Moving towards pathogen‐specific T cells post‐stem cell transplant as standard of care

Abstract

Infection remains a large contributor to mortality post‐allogeneic haemopoietic stem cell transplantation (HSCT). Non‐bacterial pathogens cause disease post‐HSCT due to impaired cellular immunity that persists for months to years. Treatment with antiviral or antifungal pharmacotherapy is problematic due to drug toxicity, treatment failure and high cost. Pathogen‐specific T cells (PSTs) from transplant donors provide a potential solution to the problem of impaired recipient immunity by directly and rapidly reconstituting immunity, thereby preventing or controlling infections.

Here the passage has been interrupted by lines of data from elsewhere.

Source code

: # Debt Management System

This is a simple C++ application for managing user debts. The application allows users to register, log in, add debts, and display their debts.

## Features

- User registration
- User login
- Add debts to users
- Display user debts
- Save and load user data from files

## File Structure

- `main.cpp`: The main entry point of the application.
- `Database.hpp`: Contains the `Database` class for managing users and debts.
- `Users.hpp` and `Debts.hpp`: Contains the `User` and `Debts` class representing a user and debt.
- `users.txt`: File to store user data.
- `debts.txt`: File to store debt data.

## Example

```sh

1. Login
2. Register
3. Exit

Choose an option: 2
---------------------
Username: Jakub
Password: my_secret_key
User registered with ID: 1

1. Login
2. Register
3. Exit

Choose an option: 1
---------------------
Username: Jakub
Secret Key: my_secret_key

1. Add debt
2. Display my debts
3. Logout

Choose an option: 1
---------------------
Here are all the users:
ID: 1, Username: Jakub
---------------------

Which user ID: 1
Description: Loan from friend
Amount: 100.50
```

A number of phases I and II clinical trials of PSTs that have focused primarily on cytomegalovirus, Epstein–Barr virus and adenovirus have now been performed in the prophylactic, pre‐emptive and treatment settings. These trials show that transferred cells are safe and that they expand in vivo, respond to viral antigens and can prevent or control disease. At the current time, manufacture remains the domain of large centres with the necessary expertise and infrastructure, but automation and standardization will allow techniques to be more widely adopted. It is clear that adoptive T cell transfer will form part of the future of transplantation, with the current challenge being to perform large randomized clinical trials demonstrating safety and efficacy to justify the investment in infrastructure required for widespread incorporation of this therapy into routine clinical practice.